**What the task asks**. Begin at the line containing "#### Web link" in the data below and go on through the line containing "icon change according to weather status.", repeating each line exactly; include both ends and no other line.

**Data**.

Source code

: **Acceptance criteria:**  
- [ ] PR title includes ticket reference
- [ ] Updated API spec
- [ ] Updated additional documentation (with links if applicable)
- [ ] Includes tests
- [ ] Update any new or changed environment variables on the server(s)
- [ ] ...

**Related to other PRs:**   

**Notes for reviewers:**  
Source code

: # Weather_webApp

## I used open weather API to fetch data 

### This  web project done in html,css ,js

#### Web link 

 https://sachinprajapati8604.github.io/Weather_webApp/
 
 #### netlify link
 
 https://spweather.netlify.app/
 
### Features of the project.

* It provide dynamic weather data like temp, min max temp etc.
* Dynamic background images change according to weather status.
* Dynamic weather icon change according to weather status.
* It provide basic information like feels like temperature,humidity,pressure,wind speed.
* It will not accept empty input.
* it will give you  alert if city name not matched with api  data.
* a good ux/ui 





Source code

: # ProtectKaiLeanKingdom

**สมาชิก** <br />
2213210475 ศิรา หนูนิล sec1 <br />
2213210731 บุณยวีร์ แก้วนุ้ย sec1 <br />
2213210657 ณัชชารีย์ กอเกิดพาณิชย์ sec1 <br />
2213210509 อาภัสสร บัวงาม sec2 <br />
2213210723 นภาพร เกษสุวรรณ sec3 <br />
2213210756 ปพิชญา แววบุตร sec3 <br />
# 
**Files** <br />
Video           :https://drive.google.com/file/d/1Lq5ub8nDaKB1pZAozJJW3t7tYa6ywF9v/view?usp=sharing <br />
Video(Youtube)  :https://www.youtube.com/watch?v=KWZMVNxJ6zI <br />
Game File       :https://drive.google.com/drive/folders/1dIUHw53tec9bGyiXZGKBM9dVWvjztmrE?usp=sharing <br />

**Answer to the exercise**.
#### Web link 

 https://sachinprajapati8604.github.io/Weather_webApp/
 
 #### netlify link
 
 https://spweather.netlify.app/
 
### Features of the project.

* It provide dynamic weather data like temp, min max temp etc.
* Dynamic background images change according to weather status.
* Dynamic weather icon change according to weather status.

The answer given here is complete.